[Research] We benchmarked four geo-experimentation packages on 8,000 simulated panels with known ground truth. None achieved nominal 95% coverage without substantially missing real effects.

[Research] We benchmarked four geo-experimentation packages on 8,000 simulated panels with known ground truth. None achieved nominal 95% coverage without substantially missing real effects.
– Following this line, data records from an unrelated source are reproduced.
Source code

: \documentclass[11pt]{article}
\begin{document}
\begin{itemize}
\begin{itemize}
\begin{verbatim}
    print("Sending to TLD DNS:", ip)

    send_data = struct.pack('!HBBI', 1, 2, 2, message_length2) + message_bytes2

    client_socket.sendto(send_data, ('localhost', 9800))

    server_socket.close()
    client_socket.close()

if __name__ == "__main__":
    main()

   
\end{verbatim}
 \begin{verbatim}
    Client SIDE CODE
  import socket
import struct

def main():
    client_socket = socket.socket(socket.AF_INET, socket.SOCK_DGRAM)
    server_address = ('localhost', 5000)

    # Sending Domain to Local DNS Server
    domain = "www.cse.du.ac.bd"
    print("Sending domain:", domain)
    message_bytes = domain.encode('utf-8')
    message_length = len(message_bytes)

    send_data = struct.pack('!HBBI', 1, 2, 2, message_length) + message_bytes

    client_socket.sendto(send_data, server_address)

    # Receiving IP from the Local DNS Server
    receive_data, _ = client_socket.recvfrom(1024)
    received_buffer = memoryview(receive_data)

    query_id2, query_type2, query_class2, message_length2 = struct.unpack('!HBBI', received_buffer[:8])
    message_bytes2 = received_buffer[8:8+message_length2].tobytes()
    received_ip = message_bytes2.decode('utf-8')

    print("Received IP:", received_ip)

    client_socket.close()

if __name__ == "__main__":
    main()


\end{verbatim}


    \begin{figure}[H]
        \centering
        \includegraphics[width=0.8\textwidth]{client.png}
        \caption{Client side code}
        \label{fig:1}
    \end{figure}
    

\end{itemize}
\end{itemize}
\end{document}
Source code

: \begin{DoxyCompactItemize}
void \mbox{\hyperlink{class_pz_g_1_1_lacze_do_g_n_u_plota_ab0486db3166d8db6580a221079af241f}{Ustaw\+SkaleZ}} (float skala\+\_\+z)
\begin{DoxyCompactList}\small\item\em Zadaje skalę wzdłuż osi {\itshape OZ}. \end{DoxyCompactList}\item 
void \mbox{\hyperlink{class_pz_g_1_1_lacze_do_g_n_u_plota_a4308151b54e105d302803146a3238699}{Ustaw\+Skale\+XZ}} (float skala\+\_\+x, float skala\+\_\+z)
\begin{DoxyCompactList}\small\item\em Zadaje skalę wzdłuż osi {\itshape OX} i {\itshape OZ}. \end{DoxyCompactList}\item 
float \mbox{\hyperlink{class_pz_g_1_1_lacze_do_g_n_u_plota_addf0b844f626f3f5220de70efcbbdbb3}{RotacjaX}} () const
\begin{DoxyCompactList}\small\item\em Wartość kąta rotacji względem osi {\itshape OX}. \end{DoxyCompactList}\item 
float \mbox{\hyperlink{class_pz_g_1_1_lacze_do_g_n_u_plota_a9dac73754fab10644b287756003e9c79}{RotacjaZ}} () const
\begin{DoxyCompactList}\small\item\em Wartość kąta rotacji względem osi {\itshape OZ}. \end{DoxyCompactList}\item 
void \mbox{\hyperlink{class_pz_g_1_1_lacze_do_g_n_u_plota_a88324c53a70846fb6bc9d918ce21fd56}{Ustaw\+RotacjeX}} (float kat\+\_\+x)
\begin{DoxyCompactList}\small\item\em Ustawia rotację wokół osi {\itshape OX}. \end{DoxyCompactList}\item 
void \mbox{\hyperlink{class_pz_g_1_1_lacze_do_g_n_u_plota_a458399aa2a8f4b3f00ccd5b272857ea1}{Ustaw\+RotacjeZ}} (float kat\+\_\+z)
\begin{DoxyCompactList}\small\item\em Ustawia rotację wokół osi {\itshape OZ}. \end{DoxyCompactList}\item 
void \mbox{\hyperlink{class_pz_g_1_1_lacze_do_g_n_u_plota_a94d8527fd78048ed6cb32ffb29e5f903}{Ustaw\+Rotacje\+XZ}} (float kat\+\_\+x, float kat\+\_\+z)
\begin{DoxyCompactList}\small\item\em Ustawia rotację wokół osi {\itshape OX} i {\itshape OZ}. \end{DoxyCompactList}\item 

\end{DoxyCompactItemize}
Our research team benchmarked four open-source incrementality packages: CausalPy (Bayesian synthetic control), Meta GeoLift (augmented synthetic control with conformal inference), Google Matched Markets (time-based regression), and CausalImpact (Bayesian structural time series). We simulated panels where the true treatment effect is known and the headline result was that no tool delivered nominal 95% coverage together with adequate power. Coverage here means the share of runs where the tool's 95% interval contains the true effect we injected in the data.

We ran this study because a lot of practitioners treat these tools as interchangeable, yet none of them can be sense-checked on real data because the counterfactual is unobservable. On synthetic data the truth is known, so calibration and power stop being matters of opinion and become things that can actually be measured.

The tools we studied split into the following groups:

  • Meta GeoLift was the only one near nominal coverage (92–95%) with false positive rates of 3–5% on null data, but its intervals were wide enough that it failed to reject zero in 89–96% of runs where a true 7.5% lift existed.
  • CausalImpact had the most power (false negative rate 34–48%) but 70–72% coverage, false positive rates of 28–30%, and a consistent upward bias of +1.87 to +4.21 percentage points.
  • Matched Markets and CausalPy landed in between, with 76–86% coverage, false positive rate 14–25%, under-covered and under-powered at the same time.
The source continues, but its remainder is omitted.